Your task - Give the entries again exactly. Skip the pictures.

(Stored data)
---

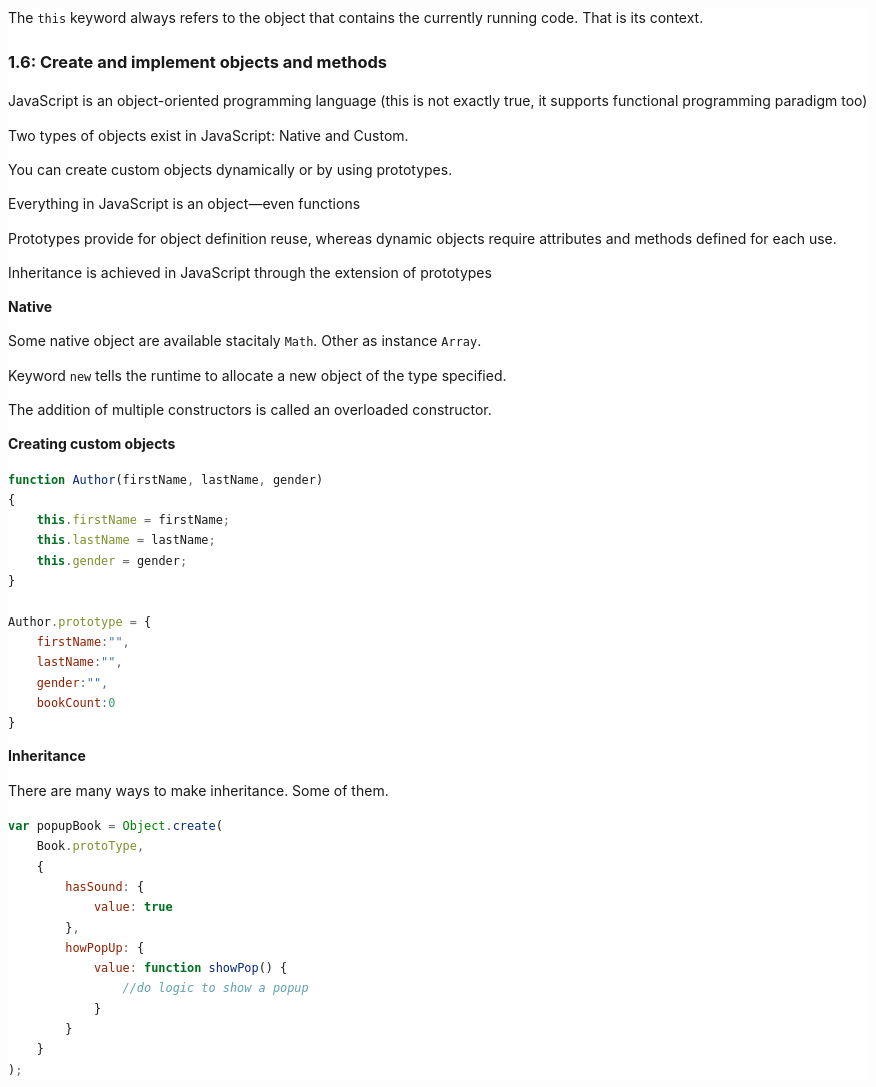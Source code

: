 The `this` keyword always refers to the object that contains the currently running code. That is its context.

### 1.6: Create and implement objects and methods

JavaScript is an object-oriented programming language (this is not exactly true, it supports functional programming paradigm too)

Two types of objects exist in JavaScript: Native and Custom.

You can create custom objects dynamically or by using prototypes.

Everything in JavaScript is an object—even functions

Prototypes provide for object definition reuse, whereas dynamic objects require
attributes and methods defined for each use.

Inheritance is achieved in JavaScript through the extension of prototypes

**Native**

Some native object are available stacitaly `Math`. Other as instance `Array`.

Keyword `new` tells the runtime to allocate a new object of the type specified.

The addition of multiple constructors is called an overloaded constructor.

**Creating custom objects**

```js
function Author(firstName, lastName, gender)
{
    this.firstName = firstName;
    this.lastName = lastName;
    this.gender = gender;
}

Author.prototype = {
    firstName:"",
    lastName:"",
    gender:"",
    bookCount:0
}
```

**Inheritance**

There are many ways to make inheritance. Some of them.

```js
var popupBook = Object.create(
    Book.protoType, 
    {
        hasSound: {
            value: true
        },
        howPopUp: {
            value: function showPop() {
                //do logic to show a popup
            }
        }
    }
);
```

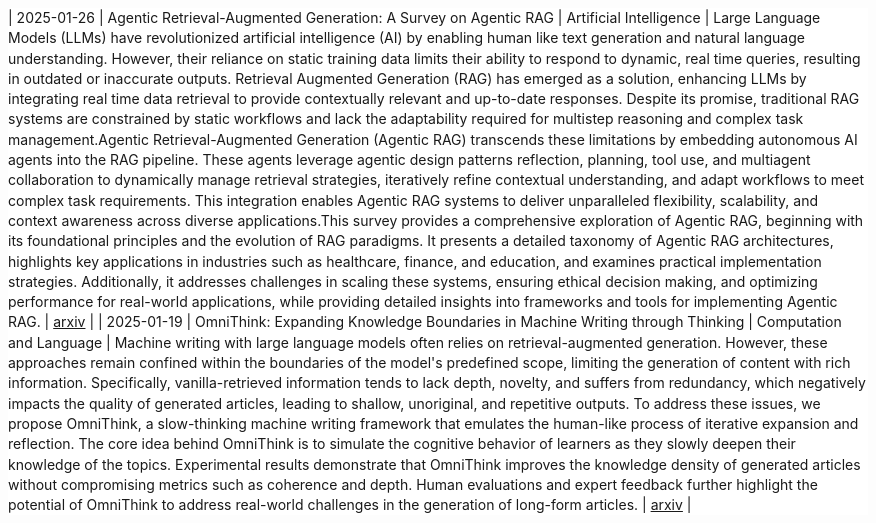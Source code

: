 | 2025-01-26 | Agentic Retrieval-Augmented Generation: A Survey on Agentic RAG                                                               | Artificial Intelligence                 | Large Language Models (LLMs) have revolutionized artificial intelligence (AI) by enabling human like text generation and natural language understanding. However, their reliance on static training data limits their ability to respond to dynamic, real time queries, resulting in outdated or inaccurate outputs. Retrieval Augmented Generation (RAG) has emerged as a solution, enhancing LLMs by integrating real time data retrieval to provide contextually relevant and up-to-date responses. Despite its promise, traditional RAG systems are constrained by static workflows and lack the adaptability required for multistep reasoning and complex task management.Agentic Retrieval-Augmented Generation (Agentic RAG) transcends these limitations by embedding autonomous AI agents into the RAG pipeline. These agents leverage agentic design patterns reflection, planning, tool use, and multiagent collaboration to dynamically manage retrieval strategies, iteratively refine contextual understanding, and adapt workflows to meet complex task requirements. This integration enables Agentic RAG systems to deliver unparalleled flexibility, scalability, and context awareness across diverse applications.This survey provides a comprehensive exploration of Agentic RAG, beginning with its foundational principles and the evolution of RAG paradigms. It presents a detailed taxonomy of Agentic RAG architectures, highlights key applications in industries such as healthcare, finance, and education, and examines practical implementation strategies. Additionally, it addresses challenges in scaling these systems, ensuring ethical decision making, and optimizing performance for real-world applications, while providing detailed insights into frameworks and tools for implementing Agentic RAG.                                                                                                                                           | [arxiv](https://arxiv.org/pdf/2501.09136)     |
| 2025-01-19 | OmniThink: Expanding Knowledge Boundaries in Machine Writing through Thinking                                                 | Computation and Language                | Machine writing with large language models often relies on retrieval-augmented generation. However, these approaches remain confined within the boundaries of the model's predefined scope, limiting the generation of content with rich information. Specifically, vanilla-retrieved information tends to lack depth, novelty, and suffers from redundancy, which negatively impacts the quality of generated articles, leading to shallow, unoriginal, and repetitive outputs. To address these issues, we propose OmniThink, a slow-thinking machine writing framework that emulates the human-like process of iterative expansion and reflection. The core idea behind OmniThink is to simulate the cognitive behavior of learners as they slowly deepen their knowledge of the topics. Experimental results demonstrate that OmniThink improves the knowledge density of generated articles without compromising metrics such as coherence and depth. Human evaluations and expert feedback further highlight the potential of OmniThink to address real-world challenges in the generation of long-form articles.                                                                                                                                                                                                                                                                                                                                                                                                                                                                                                                                                                                                                                                                                                                                                                                                                                                                   | [arxiv](https://arxiv.org/pdf/2501.09751)     |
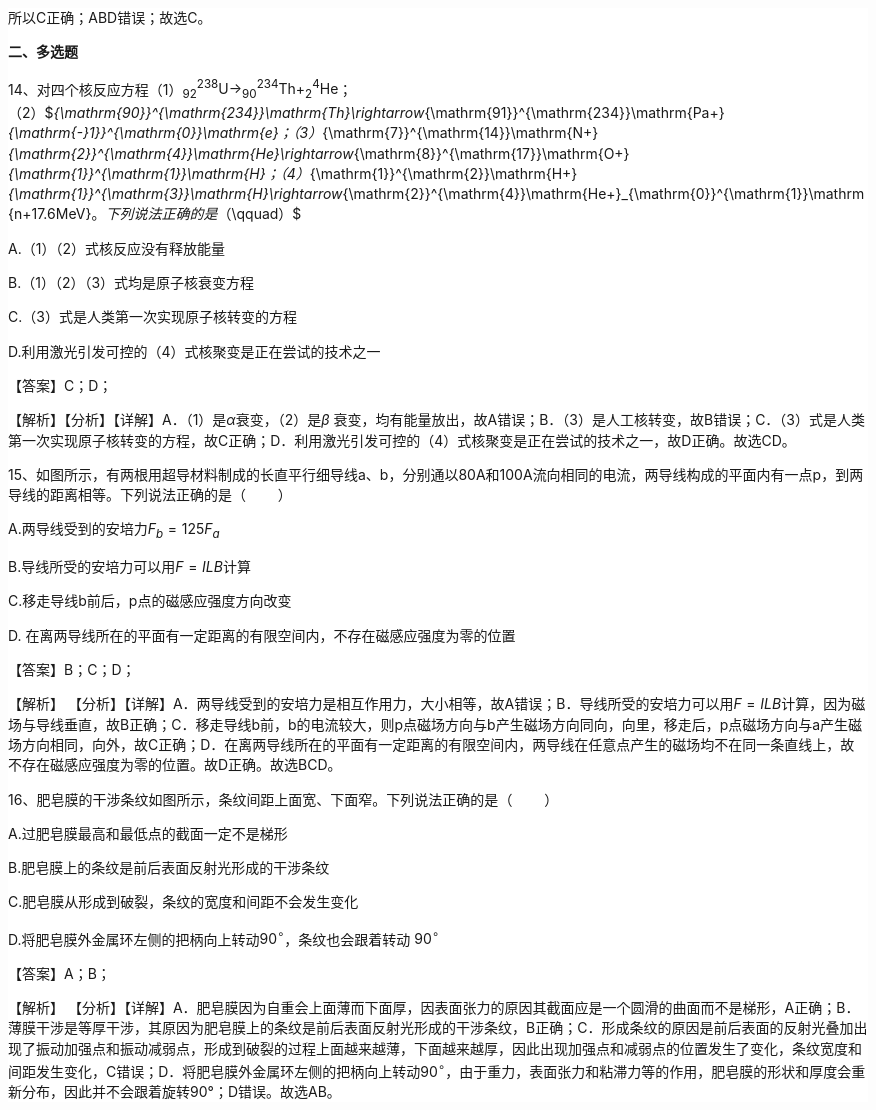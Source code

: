 所以C正确；ABD错误；故选C。

**二、多选题**

14、对四个核反应方程（1）$_{\mathrm{92}}^{\mathrm{238}}\mathrm{U}\rightarrow_{\mathrm{90}}^{\mathrm{234}}\mathrm{Th+}_{\mathrm{2}}^{\mathrm{4}}\mathrm{He}$；（2）$_{\mathrm{90}}^{\mathrm{234}}\mathrm{Th}\rightarrow_{\mathrm{91}}^{\mathrm{234}}\mathrm{Pa+}_{\mathrm{-}1}}^{\mathrm{0}}\mathrm{e}$；（3）$_{\mathrm{7}}^{\mathrm{14}}\mathrm{N+}_{\mathrm{2}}^{\mathrm{4}}\mathrm{He}\rightarrow_{\mathrm{8}}^{\mathrm{17}}\mathrm{O+}_{\mathrm{1}}^{\mathrm{1}}\mathrm{H}$；（4）$_{\mathrm{1}}^{\mathrm{2}}\mathrm{H+}_{\mathrm{1}}^{\mathrm{3}}\mathrm{H}\rightarrow_{\mathrm{2}}^{\mathrm{4}}\mathrm{He+}_{\mathrm{0}}^{\mathrm{1}}\mathrm{n+17.6MeV}$。下列说法正确的是$（\qquad）$

A.（1）（2）式核反应没有释放能量

B.（1）（2）（3）式均是原子核衰变方程

C.（3）式是人类第一次实现原子核转变的方程

D.利用激光引发可控的（4）式核聚变是正在尝试的技术之一

【答案】C；D；

【解析】【分析】【详解】A．（1）是$\alpha$衰变，（2）是$\beta$
衰变，均有能量放出，故A错误；B．（3）是人工核转变，故B错误；C．（3）式是人类第一次实现原子核转变的方程，故C正确；D．利用激光引发可控的（4）式核聚变是正在尝试的技术之一，故D正确。故选CD。

15、如图所示，有两根用超导材料制成的长直平行细导线a、b，分别通以$\mathrm{80A}$和$\mathrm{100A}$流向相同的电流，两导线构成的平面内有一点p，到两导线的距离相等。下列说法正确的是$（\qquad）$

A.两导线受到的安培力$F_{b}=125F_{a}$

B.导线所受的安培力可以用$F=ILB$计算

C.移走导线b前后，p点的磁感应强度方向改变

D.
在离两导线所在的平面有一定距离的有限空间内，不存在磁感应强度为零的位置

【答案】B；C；D；

【解析】
【分析】【详解】A．两导线受到的安培力是相互作用力，大小相等，故A错误；B．导线所受的安培力可以用$F=ILB$计算，因为磁场与导线垂直，故B正确；C．移走导线b前，b的电流较大，则p点磁场方向与b产生磁场方向同向，向里，移走后，p点磁场方向与a产生磁场方向相同，向外，故C正确；D．在离两导线所在的平面有一定距离的有限空间内，两导线在任意点产生的磁场均不在同一条直线上，故不存在磁感应强度为零的位置。故D正确。故选BCD。

16、肥皂膜的干涉条纹如图所示，条纹间距上面宽、下面窄。下列说法正确的是$（\qquad）$

A.过肥皂膜最高和最低点的截面一定不是梯形

B.肥皂膜上的条纹是前后表面反射光形成的干涉条纹

C.肥皂膜从形成到破裂，条纹的宽度和间距不会发生变化

D.将肥皂膜外金属环左侧的把柄向上转动$90{^\circ}$，条纹也会跟着转动
$90{^\circ}$

【答案】A；B；

【解析】
【分析】【详解】A．肥皂膜因为自重会上面薄而下面厚，因表面张力的原因其截面应是一个圆滑的曲面而不是梯形，A正确；B．薄膜干涉是等厚干涉，其原因为肥皂膜上的条纹是前后表面反射光形成的干涉条纹，B正确；C．形成条纹的原因是前后表面的反射光叠加出现了振动加强点和振动减弱点，形成到破裂的过程上面越来越薄，下面越来越厚，因此出现加强点和减弱点的位置发生了变化，条纹宽度和间距发生变化，C错误；D．将肥皂膜外金属环左侧的把柄向上转动$90{^\circ}$，由于重力，表面张力和粘滞力等的作用，肥皂膜的形状和厚度会重新分布，因此并不会跟着旋转90°；D错误。故选AB。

---

Reply to the task -
Source code

: The `this` keyword always refers to the object that contains the currently running code. That is its context.

### 1.6: Create and implement objects and methods

JavaScript is an object-oriented programming language (this is not exactly true, it supports functional programming paradigm too)

Two types of objects exist in JavaScript: Native and Custom.

You can create custom objects dynamically or by using prototypes.

Everything in JavaScript is an object—even functions

Prototypes provide for object definition reuse, whereas dynamic objects require
attributes and methods defined for each use.

Inheritance is achieved in JavaScript through the extension of prototypes

**Native**

Some native object are available stacitaly `Math`. Other as instance `Array`.

Keyword `new` tells the runtime to allocate a new object of the type specified.

The addition of multiple constructors is called an overloaded constructor.

**Creating custom objects**

```js
function Author(firstName, lastName, gender)
{
    this.firstName = firstName;
    this.lastName = lastName;
    this.gender = gender;
}

Author.prototype = {
    firstName:"",
    lastName:"",
    gender:"",
    bookCount:0
}
```

**Inheritance**

There are many ways to make inheritance. Some of them.

```js
var popupBook = Object.create(
    Book.protoType, 
    {
        hasSound: {
            value: true
        },
        howPopUp: {
            value: function showPop() {
                //do logic to show a popup
            }
        }
    }
);
```

Source code

: | 2025-01-26 | Agentic Retrieval-Augmented Generation: A Survey on Agentic RAG                                                               | Artificial Intelligence                 | Large Language Models (LLMs) have revolutionized artificial intelligence (AI) by enabling human like text generation and natural language understanding. However, their reliance on static training data limits their ability to respond to dynamic, real time queries, resulting in outdated or inaccurate outputs. Retrieval Augmented Generation (RAG) has emerged as a solution, enhancing LLMs by integrating real time data retrieval to provide contextually relevant and up-to-date responses. Despite its promise, traditional RAG systems are constrained by static workflows and lack the adaptability required for multistep reasoning and complex task management.Agentic Retrieval-Augmented Generation (Agentic RAG) transcends these limitations by embedding autonomous AI agents into the RAG pipeline. These agents leverage agentic design patterns reflection, planning, tool use, and multiagent collaboration to dynamically manage retrieval strategies, iteratively refine contextual understanding, and adapt workflows to meet complex task requirements. This integration enables Agentic RAG systems to deliver unparalleled flexibility, scalability, and context awareness across diverse applications.This survey provides a comprehensive exploration of Agentic RAG, beginning with its foundational principles and the evolution of RAG paradigms. It presents a detailed taxonomy of Agentic RAG architectures, highlights key applications in industries such as healthcare, finance, and education, and examines practical implementation strategies. Additionally, it addresses challenges in scaling these systems, ensuring ethical decision making, and optimizing performance for real-world applications, while providing detailed insights into frameworks and tools for implementing Agentic RAG.                                                                                                                                           | [arxiv](https://arxiv.org/pdf/2501.09136)     |
| 2025-01-19 | OmniThink: Expanding Knowledge Boundaries in Machine Writing through Thinking                                                 | Computation and Language                | Machine writing with large language models often relies on retrieval-augmented generation. However, these approaches remain confined within the boundaries of the model's predefined scope, limiting the generation of content with rich information. Specifically, vanilla-retrieved information tends to lack depth, novelty, and suffers from redundancy, which negatively impacts the quality of generated articles, leading to shallow, unoriginal, and repetitive outputs. To address these issues, we propose OmniThink, a slow-thinking machine writing framework that emulates the human-like process of iterative expansion and reflection. The core idea behind OmniThink is to simulate the cognitive behavior of learners as they slowly deepen their knowledge of the topics. Experimental results demonstrate that OmniThink improves the knowledge density of generated articles without compromising metrics such as coherence and depth. Human evaluations and expert feedback further highlight the potential of OmniThink to address real-world challenges in the generation of long-form articles.                                                                                                                                                                                                                                                                                                                                                                                                                                                                                                                                                                                                                                                                                                                                                                                                                                                                   | [arxiv](https://arxiv.org/pdf/2501.09751)     |
Source code

: 所以C正确；ABD错误；故选C。

**二、多选题**

14、对四个核反应方程（1）$_{\mathrm{92}}^{\mathrm{238}}\mathrm{U}\rightarrow_{\mathrm{90}}^{\mathrm{234}}\mathrm{Th+}_{\mathrm{2}}^{\mathrm{4}}\mathrm{He}$；（2）$_{\mathrm{90}}^{\mathrm{234}}\mathrm{Th}\rightarrow_{\mathrm{91}}^{\mathrm{234}}\mathrm{Pa+}_{\mathrm{-}1}}^{\mathrm{0}}\mathrm{e}$；（3）$_{\mathrm{7}}^{\mathrm{14}}\mathrm{N+}_{\mathrm{2}}^{\mathrm{4}}\mathrm{He}\rightarrow_{\mathrm{8}}^{\mathrm{17}}\mathrm{O+}_{\mathrm{1}}^{\mathrm{1}}\mathrm{H}$；（4）$_{\mathrm{1}}^{\mathrm{2}}\mathrm{H+}_{\mathrm{1}}^{\mathrm{3}}\mathrm{H}\rightarrow_{\mathrm{2}}^{\mathrm{4}}\mathrm{He+}_{\mathrm{0}}^{\mathrm{1}}\mathrm{n+17.6MeV}$。下列说法正确的是$（\qquad）$

A.（1）（2）式核反应没有释放能量

B.（1）（2）（3）式均是原子核衰变方程

C.（3）式是人类第一次实现原子核转变的方程

D.利用激光引发可控的（4）式核聚变是正在尝试的技术之一

【答案】C；D；

【解析】【分析】【详解】A．（1）是$\alpha$衰变，（2）是$\beta$
衰变，均有能量放出，故A错误；B．（3）是人工核转变，故B错误；C．（3）式是人类第一次实现原子核转变的方程，故C正确；D．利用激光引发可控的（4）式核聚变是正在尝试的技术之一，故D正确。故选CD。

15、如图所示，有两根用超导材料制成的长直平行细导线a、b，分别通以$\mathrm{80A}$和$\mathrm{100A}$流向相同的电流，两导线构成的平面内有一点p，到两导线的距离相等。下列说法正确的是$（\qquad）$

A.两导线受到的安培力$F_{b}=125F_{a}$

B.导线所受的安培力可以用$F=ILB$计算

C.移走导线b前后，p点的磁感应强度方向改变

D.
在离两导线所在的平面有一定距离的有限空间内，不存在磁感应强度为零的位置

【答案】B；C；D；

【解析】
【分析】【详解】A．两导线受到的安培力是相互作用力，大小相等，故A错误；B．导线所受的安培力可以用$F=ILB$计算，因为磁场与导线垂直，故B正确；C．移走导线b前，b的电流较大，则p点磁场方向与b产生磁场方向同向，向里，移走后，p点磁场方向与a产生磁场方向相同，向外，故C正确；D．在离两导线所在的平面有一定距离的有限空间内，两导线在任意点产生的磁场均不在同一条直线上，故不存在磁感应强度为零的位置。故D正确。故选BCD。

16、肥皂膜的干涉条纹如图所示，条纹间距上面宽、下面窄。下列说法正确的是$（\qquad）$

A.过肥皂膜最高和最低点的截面一定不是梯形

B.肥皂膜上的条纹是前后表面反射光形成的干涉条纹

C.肥皂膜从形成到破裂，条纹的宽度和间距不会发生变化

D.将肥皂膜外金属环左侧的把柄向上转动$90{^\circ}$，条纹也会跟着转动
$90{^\circ}$

【答案】A；B；

【解析】
【分析】【详解】A．肥皂膜因为自重会上面薄而下面厚，因表面张力的原因其截面应是一个圆滑的曲面而不是梯形，A正确；B．薄膜干涉是等厚干涉，其原因为肥皂膜上的条纹是前后表面反射光形成的干涉条纹，B正确；C．形成条纹的原因是前后表面的反射光叠加出现了振动加强点和振动减弱点，形成到破裂的过程上面越来越薄，下面越来越厚，因此出现加强点和减弱点的位置发生了变化，条纹宽度和间距发生变化，C错误；D．将肥皂膜外金属环左侧的把柄向上转动$90{^\circ}$，由于重力，表面张力和粘滞力等的作用，肥皂膜的形状和厚度会重新分布，因此并不会跟着旋转90°；D错误。故选AB。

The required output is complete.